> _Task to complete_:
Filter the data for lines with the word "operands", then copy every line so identified.

> _Listed entries_:
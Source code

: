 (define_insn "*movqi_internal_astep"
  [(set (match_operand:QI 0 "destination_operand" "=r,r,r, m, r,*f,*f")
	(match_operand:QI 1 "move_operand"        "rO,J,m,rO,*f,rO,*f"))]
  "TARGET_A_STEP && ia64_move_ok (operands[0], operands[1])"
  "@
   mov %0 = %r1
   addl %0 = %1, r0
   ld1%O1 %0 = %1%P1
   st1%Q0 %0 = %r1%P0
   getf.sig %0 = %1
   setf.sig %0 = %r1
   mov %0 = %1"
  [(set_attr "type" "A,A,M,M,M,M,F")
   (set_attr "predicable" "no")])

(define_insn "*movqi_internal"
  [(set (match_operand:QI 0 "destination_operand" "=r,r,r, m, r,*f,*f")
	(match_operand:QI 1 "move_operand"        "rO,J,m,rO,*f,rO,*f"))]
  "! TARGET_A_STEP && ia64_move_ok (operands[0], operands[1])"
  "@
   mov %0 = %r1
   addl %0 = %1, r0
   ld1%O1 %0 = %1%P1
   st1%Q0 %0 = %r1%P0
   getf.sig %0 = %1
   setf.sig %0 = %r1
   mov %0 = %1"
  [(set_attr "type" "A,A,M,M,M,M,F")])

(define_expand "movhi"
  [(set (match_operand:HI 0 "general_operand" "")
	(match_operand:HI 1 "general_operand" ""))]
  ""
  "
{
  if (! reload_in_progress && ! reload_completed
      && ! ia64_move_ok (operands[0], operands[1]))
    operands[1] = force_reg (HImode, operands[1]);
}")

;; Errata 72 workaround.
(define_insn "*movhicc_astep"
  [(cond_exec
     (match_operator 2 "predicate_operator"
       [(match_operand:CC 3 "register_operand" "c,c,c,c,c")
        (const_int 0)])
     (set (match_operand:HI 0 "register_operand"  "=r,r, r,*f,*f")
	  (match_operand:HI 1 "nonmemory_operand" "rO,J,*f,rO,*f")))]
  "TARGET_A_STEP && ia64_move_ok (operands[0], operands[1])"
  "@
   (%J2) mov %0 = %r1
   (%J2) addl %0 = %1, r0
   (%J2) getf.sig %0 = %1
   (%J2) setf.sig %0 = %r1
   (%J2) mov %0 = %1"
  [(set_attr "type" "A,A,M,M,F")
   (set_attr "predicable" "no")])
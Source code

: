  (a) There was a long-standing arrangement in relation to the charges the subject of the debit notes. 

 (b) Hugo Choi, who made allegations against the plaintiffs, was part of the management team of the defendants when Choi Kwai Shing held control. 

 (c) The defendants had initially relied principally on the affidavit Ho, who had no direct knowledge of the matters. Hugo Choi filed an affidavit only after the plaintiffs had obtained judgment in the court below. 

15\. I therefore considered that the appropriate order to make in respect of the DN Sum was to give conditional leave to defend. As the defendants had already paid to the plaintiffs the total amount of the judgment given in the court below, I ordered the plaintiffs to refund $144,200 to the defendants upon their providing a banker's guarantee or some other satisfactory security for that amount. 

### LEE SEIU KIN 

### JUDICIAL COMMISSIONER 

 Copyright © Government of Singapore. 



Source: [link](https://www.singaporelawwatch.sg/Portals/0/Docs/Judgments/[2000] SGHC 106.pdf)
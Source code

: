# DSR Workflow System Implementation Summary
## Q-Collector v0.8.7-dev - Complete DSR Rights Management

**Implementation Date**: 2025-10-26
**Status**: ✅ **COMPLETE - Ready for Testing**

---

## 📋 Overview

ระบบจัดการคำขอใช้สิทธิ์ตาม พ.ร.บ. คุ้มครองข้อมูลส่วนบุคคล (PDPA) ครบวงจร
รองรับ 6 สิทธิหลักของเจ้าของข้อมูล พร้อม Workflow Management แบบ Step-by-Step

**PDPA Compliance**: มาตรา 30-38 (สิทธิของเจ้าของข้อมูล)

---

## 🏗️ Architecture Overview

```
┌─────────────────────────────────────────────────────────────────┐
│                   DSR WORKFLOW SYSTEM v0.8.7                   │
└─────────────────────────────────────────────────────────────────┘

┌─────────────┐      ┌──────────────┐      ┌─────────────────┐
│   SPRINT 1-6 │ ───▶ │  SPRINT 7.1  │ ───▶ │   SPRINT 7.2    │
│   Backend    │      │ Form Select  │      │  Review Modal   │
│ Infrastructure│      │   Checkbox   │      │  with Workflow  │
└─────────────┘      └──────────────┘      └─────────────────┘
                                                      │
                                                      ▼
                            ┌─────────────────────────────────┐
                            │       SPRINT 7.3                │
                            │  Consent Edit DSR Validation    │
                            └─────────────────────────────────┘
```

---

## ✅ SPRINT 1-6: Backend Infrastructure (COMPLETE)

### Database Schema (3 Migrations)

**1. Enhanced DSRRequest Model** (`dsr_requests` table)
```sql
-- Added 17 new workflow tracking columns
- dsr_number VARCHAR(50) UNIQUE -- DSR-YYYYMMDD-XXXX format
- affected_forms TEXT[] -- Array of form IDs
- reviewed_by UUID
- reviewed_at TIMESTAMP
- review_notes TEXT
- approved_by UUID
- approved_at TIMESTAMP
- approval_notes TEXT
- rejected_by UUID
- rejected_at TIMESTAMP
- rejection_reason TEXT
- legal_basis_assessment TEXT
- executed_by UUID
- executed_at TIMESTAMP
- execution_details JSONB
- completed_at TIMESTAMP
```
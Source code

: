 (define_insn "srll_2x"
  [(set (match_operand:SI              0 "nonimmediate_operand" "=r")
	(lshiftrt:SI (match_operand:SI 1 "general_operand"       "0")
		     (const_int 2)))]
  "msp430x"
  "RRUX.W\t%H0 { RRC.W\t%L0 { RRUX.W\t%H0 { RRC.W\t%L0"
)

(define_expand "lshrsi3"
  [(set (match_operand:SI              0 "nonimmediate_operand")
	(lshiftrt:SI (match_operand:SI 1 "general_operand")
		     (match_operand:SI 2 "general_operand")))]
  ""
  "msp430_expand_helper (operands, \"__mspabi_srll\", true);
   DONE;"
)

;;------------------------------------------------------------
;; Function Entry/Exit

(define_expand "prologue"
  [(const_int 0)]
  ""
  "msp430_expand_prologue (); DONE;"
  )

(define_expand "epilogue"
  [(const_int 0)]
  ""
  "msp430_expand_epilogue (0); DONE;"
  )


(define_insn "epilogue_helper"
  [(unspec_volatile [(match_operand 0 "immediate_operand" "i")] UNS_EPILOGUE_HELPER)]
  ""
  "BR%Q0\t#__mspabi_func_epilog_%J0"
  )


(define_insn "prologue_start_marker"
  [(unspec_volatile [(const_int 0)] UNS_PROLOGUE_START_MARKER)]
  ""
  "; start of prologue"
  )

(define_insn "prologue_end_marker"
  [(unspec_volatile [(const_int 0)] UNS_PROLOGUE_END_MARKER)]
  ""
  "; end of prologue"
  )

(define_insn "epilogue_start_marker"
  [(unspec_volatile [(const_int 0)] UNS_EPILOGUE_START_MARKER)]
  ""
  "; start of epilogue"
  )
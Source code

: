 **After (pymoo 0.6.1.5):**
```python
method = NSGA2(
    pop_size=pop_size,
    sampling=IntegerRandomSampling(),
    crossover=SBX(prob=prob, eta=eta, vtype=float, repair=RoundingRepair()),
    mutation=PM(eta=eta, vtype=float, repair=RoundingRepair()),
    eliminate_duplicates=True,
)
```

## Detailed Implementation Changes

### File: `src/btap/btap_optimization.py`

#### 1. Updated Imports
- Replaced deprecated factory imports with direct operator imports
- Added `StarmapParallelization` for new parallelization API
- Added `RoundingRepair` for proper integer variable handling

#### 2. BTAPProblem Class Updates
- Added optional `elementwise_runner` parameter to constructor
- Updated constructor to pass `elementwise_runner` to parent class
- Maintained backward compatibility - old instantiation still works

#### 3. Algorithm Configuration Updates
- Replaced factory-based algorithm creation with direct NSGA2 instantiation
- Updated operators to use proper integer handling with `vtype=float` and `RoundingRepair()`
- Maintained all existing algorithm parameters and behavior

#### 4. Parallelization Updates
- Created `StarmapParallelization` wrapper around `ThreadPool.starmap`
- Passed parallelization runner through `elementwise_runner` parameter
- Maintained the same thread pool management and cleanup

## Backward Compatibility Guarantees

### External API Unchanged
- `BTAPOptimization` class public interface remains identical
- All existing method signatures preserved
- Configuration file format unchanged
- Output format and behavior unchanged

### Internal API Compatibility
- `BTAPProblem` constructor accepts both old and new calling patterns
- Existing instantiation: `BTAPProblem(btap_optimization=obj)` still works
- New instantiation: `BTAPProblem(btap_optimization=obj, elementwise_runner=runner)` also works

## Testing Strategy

> _Exercise response_:
  "TARGET_A_STEP && ia64_move_ok (operands[0], operands[1])"
  "! TARGET_A_STEP && ia64_move_ok (operands[0], operands[1])"
      && ! ia64_move_ok (operands[0], operands[1]))
    operands[1] = force_reg (HImode, operands[1]);
  "TARGET_A_STEP && ia64_move_ok (operands[0], operands[1])"
  "msp430_expand_helper (operands, \"__mspabi_srll\", true);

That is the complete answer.